DATA FOR ANALYSIS:
_ _ _ _
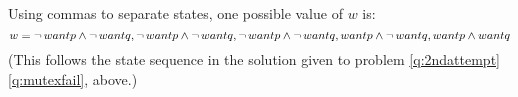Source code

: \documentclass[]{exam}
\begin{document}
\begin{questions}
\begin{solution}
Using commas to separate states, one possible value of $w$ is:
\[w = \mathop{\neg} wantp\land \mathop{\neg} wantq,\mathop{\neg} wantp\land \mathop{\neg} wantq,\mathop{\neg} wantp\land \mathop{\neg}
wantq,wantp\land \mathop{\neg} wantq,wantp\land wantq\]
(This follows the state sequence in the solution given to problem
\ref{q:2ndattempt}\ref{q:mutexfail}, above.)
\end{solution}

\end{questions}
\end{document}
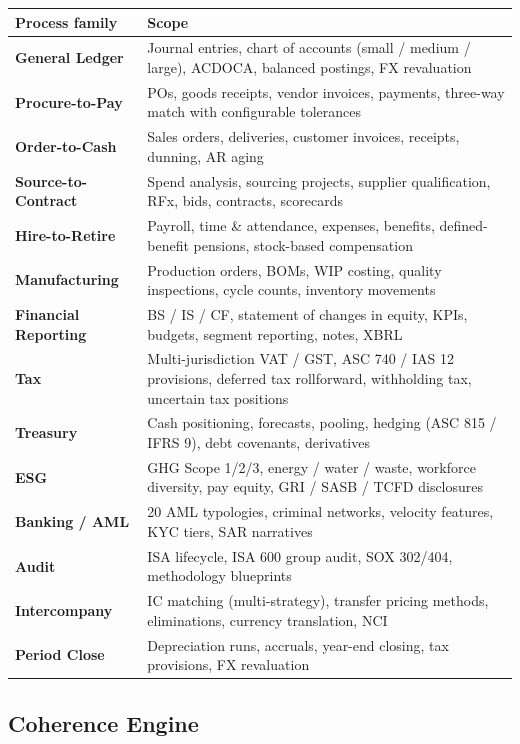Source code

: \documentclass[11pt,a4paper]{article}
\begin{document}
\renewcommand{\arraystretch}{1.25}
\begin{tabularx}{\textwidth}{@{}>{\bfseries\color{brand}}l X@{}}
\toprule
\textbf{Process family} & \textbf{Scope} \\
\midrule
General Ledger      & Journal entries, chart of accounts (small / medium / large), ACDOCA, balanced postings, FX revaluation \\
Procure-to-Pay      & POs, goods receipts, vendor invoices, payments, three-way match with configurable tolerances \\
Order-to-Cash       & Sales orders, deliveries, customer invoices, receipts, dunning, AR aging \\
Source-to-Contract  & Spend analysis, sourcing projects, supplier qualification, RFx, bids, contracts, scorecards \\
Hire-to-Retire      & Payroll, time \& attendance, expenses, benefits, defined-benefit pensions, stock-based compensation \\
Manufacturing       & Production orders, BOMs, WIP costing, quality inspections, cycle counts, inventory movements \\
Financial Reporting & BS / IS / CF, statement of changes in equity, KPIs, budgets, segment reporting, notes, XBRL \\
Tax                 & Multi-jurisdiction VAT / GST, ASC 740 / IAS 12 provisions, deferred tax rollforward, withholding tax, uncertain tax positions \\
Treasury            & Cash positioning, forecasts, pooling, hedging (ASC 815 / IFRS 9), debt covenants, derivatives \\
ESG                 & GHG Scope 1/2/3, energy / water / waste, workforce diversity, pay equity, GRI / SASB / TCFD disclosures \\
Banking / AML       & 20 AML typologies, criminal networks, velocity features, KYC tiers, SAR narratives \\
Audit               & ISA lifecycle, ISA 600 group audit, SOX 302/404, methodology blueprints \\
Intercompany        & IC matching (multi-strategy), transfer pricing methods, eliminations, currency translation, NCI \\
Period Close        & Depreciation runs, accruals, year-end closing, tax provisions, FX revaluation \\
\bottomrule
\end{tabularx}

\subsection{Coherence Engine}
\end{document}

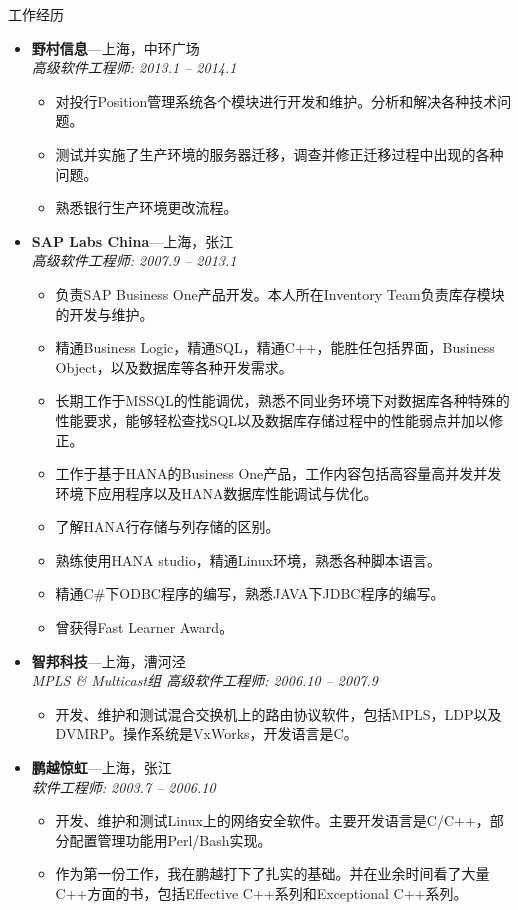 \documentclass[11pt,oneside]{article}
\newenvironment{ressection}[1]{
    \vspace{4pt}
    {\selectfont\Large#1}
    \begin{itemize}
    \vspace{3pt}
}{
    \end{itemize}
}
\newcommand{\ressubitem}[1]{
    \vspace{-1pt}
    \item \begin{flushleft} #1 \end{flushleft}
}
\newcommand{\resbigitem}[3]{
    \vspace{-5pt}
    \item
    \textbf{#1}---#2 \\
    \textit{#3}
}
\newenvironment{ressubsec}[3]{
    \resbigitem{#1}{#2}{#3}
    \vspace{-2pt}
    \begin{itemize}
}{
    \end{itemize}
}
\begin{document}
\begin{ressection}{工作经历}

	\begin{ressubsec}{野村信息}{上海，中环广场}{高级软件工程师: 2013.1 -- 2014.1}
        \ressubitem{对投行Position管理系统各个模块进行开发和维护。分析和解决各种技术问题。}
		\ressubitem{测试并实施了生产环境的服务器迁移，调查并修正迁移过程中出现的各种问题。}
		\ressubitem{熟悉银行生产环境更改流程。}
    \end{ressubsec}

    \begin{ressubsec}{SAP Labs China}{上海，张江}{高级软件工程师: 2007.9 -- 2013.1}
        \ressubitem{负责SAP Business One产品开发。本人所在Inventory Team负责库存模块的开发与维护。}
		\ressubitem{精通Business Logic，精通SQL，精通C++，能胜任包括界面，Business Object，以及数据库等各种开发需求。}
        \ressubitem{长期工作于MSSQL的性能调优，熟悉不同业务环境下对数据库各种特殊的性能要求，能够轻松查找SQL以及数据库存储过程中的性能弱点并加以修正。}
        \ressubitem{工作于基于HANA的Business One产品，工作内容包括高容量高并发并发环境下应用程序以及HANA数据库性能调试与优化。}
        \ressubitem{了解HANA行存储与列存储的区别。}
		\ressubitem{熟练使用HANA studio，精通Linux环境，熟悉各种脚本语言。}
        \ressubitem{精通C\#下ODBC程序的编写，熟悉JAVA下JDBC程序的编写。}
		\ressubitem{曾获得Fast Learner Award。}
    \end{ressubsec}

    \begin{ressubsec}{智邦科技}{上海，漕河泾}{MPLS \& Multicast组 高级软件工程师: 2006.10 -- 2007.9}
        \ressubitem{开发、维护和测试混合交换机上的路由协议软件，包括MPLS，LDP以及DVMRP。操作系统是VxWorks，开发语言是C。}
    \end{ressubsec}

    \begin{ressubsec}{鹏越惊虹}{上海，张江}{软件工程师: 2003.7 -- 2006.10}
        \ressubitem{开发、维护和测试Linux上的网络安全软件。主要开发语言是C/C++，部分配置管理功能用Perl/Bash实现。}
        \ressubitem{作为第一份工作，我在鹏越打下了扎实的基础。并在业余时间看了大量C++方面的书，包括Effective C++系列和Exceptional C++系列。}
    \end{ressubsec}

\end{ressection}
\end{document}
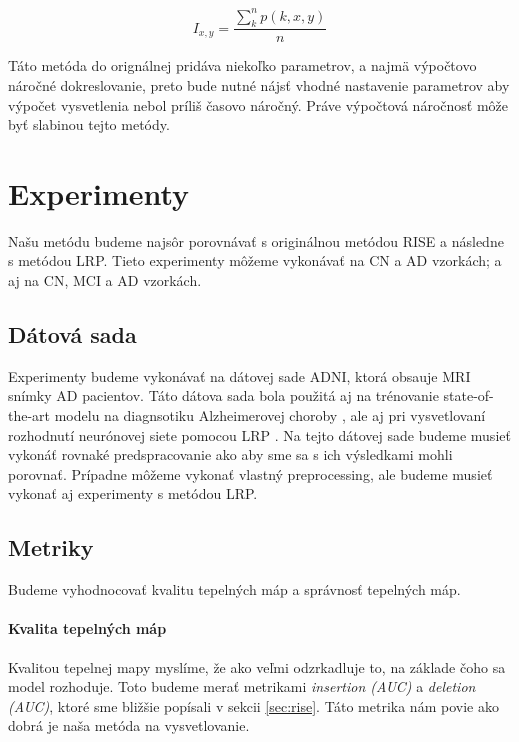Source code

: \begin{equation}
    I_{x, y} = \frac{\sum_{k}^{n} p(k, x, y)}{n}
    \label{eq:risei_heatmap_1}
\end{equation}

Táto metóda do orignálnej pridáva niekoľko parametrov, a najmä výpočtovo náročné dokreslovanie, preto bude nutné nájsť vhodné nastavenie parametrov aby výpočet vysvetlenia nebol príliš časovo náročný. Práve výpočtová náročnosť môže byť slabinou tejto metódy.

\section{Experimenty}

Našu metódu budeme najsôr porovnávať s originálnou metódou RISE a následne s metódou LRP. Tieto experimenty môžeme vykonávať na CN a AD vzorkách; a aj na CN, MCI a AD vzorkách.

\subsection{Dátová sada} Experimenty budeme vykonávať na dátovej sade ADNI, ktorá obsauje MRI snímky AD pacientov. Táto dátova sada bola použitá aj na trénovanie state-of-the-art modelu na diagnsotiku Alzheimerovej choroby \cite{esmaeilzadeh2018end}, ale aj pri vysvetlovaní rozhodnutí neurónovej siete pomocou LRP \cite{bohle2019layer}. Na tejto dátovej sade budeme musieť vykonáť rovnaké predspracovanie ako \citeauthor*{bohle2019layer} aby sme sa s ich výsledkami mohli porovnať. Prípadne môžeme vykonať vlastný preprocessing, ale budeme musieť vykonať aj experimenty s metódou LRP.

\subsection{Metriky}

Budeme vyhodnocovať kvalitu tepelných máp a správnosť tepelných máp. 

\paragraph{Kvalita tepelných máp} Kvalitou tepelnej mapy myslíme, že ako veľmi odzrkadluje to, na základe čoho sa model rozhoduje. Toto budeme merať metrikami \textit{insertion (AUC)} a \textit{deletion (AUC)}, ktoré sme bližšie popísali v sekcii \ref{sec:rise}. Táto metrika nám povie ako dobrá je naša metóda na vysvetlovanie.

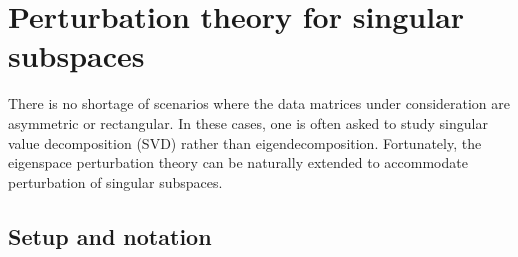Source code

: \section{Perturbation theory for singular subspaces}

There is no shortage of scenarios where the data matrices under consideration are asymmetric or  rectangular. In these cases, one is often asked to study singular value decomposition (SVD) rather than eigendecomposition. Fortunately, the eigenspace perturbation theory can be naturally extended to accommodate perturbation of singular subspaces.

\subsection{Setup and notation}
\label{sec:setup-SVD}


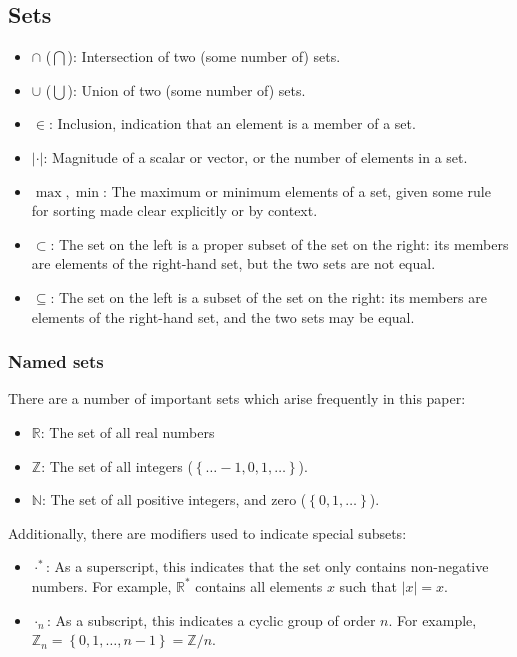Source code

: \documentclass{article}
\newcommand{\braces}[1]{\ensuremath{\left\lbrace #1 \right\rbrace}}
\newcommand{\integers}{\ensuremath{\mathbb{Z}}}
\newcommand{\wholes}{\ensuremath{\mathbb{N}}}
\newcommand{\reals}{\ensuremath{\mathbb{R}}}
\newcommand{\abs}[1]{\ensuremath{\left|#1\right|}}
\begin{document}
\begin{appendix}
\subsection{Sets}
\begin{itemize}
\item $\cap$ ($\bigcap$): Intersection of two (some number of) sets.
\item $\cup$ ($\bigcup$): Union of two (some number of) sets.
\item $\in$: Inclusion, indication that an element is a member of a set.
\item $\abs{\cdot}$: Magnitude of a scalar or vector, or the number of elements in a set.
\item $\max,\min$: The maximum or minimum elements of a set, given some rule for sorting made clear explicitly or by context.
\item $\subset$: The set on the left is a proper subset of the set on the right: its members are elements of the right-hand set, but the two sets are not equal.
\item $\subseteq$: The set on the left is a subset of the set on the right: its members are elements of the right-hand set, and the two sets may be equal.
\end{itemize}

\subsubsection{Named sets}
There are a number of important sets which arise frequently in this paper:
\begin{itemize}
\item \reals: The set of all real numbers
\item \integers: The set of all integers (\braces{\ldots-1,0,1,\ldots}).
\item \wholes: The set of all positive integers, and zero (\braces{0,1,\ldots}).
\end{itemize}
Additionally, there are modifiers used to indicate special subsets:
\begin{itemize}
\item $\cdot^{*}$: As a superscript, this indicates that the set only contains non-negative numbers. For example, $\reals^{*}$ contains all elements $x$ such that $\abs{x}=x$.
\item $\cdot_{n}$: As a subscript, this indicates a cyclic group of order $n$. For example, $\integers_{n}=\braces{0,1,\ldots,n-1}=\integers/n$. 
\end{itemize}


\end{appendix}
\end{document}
_ _ _ _
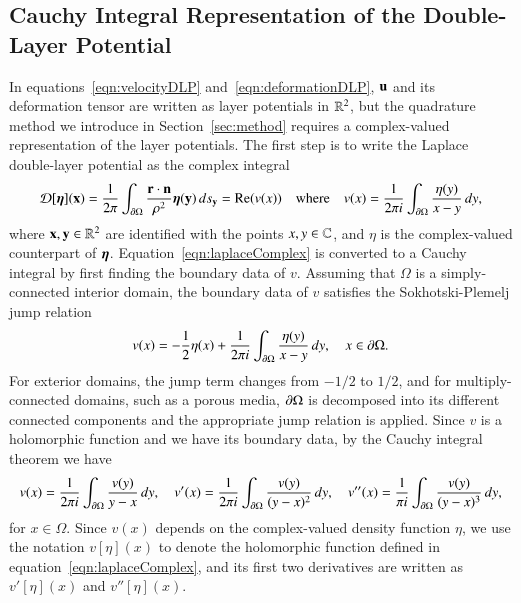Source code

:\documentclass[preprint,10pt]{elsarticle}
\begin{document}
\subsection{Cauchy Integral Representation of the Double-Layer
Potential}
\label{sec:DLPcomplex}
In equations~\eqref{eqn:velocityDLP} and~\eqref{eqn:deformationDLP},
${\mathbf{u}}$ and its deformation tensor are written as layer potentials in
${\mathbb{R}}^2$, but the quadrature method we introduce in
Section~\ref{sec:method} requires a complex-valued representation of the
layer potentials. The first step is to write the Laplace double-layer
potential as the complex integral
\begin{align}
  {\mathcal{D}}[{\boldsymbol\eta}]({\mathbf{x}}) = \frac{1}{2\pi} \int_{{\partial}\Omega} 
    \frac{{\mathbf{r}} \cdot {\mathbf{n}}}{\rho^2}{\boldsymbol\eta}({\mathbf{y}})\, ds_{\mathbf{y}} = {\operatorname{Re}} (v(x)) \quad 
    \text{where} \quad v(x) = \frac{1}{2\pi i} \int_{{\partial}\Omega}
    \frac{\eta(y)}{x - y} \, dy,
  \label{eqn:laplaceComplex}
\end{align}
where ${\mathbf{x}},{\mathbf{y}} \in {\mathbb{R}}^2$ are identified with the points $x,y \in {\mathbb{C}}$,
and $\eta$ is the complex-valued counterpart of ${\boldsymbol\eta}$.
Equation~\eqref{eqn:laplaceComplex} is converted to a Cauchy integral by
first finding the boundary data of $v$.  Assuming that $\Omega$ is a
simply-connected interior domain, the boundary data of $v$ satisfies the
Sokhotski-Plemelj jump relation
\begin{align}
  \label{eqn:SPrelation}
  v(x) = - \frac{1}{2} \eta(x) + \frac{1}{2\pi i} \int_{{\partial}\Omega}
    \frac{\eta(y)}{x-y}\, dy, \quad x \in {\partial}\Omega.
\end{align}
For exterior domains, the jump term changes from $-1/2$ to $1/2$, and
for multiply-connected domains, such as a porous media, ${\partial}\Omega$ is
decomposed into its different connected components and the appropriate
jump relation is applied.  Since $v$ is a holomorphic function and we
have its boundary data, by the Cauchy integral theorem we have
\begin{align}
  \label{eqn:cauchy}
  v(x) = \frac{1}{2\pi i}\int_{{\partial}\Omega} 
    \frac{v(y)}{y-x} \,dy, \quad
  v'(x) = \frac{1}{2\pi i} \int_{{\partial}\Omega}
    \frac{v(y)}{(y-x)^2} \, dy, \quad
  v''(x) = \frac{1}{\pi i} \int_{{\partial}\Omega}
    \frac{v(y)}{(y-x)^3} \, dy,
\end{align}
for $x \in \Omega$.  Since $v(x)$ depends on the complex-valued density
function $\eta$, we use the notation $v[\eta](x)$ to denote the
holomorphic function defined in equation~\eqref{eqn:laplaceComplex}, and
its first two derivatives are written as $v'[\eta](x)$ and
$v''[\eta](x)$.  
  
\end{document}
_ _ _ _
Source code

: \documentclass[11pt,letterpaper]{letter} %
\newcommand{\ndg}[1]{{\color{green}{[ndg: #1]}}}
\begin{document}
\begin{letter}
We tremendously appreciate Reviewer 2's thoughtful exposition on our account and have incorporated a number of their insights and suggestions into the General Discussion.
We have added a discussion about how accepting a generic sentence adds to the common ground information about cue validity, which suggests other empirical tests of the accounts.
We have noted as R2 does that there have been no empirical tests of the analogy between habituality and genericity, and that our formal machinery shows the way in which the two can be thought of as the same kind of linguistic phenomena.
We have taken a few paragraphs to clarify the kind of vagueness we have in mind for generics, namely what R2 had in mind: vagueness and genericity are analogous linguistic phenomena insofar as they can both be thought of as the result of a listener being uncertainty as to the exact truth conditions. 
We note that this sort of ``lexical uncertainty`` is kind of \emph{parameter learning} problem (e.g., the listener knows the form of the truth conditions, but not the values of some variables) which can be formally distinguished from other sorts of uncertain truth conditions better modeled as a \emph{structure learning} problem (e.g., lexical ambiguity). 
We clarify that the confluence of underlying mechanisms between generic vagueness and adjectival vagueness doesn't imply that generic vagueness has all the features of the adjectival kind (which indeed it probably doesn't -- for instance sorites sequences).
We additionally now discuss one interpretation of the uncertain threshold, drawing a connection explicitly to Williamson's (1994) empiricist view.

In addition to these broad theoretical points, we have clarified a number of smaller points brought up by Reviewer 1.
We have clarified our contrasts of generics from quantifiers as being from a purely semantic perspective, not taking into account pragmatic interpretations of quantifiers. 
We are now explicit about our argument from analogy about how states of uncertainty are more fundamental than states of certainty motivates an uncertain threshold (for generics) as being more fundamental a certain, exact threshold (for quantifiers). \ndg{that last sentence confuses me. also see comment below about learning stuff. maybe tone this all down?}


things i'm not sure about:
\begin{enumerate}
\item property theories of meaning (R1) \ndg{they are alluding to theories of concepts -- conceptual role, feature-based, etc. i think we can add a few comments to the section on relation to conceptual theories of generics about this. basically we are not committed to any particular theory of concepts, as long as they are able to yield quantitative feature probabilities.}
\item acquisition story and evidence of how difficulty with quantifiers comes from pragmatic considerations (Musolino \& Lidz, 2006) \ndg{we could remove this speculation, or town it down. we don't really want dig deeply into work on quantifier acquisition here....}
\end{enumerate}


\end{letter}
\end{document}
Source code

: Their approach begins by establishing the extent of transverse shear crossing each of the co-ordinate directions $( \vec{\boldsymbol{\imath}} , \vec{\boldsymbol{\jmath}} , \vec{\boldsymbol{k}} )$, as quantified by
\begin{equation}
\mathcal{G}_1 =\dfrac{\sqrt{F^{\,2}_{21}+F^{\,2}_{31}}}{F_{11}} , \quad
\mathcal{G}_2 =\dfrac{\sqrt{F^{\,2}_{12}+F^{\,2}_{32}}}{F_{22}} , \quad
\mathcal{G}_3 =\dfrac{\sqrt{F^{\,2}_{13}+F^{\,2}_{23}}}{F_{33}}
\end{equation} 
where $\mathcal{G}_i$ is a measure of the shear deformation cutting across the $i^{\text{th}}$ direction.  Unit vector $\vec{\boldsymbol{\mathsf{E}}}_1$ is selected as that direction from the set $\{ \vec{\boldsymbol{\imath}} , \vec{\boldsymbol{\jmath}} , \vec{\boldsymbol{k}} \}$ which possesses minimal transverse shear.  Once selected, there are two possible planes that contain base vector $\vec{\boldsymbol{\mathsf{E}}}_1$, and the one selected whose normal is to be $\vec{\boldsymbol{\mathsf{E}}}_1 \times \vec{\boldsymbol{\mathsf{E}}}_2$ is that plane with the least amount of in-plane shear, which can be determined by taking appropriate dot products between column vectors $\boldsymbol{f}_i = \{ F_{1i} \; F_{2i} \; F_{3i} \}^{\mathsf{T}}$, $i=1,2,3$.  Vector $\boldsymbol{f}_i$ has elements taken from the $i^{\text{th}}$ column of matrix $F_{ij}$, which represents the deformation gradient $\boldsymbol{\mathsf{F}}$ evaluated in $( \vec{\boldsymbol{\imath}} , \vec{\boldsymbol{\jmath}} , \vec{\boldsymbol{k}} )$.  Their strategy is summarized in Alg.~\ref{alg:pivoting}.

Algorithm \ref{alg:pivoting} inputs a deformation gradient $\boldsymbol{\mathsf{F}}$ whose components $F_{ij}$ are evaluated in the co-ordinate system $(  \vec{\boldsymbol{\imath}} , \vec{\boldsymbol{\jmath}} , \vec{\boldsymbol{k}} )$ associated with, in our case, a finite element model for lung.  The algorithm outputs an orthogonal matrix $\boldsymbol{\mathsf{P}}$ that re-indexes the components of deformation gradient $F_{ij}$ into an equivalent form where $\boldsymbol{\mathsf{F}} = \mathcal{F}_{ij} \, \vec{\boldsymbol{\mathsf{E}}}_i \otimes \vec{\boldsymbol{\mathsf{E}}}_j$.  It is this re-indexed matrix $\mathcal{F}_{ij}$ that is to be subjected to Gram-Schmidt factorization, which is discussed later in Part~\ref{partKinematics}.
_ _ _ _
TASK REQUIREMENTS: Look above for the line with "and $\eta$ is" and the line with "jump relation is"; transcribe both and all lines in between, exactly, and nothing else.

EXERCISE ANSWER:
and $\eta$ is the complex-valued counterpart of ${\boldsymbol\eta}$.
Equation~\eqref{eqn:laplaceComplex} is converted to a Cauchy integral by
first finding the boundary data of $v$.  Assuming that $\Omega$ is a
simply-connected interior domain, the boundary data of $v$ satisfies the
Sokhotski-Plemelj jump relation
\begin{align}
  \label{eqn:SPrelation}
  v(x) = - \frac{1}{2} \eta(x) + \frac{1}{2\pi i} \int_{{\partial}\Omega}
    \frac{\eta(y)}{x-y}\, dy, \quad x \in {\partial}\Omega.
\end{align}
For exterior domains, the jump term changes from $-1/2$ to $1/2$, and
for multiply-connected domains, such as a porous media, ${\partial}\Omega$ is
decomposed into its different connected components and the appropriate
jump relation is applied.  Since $v$ is a holomorphic function and we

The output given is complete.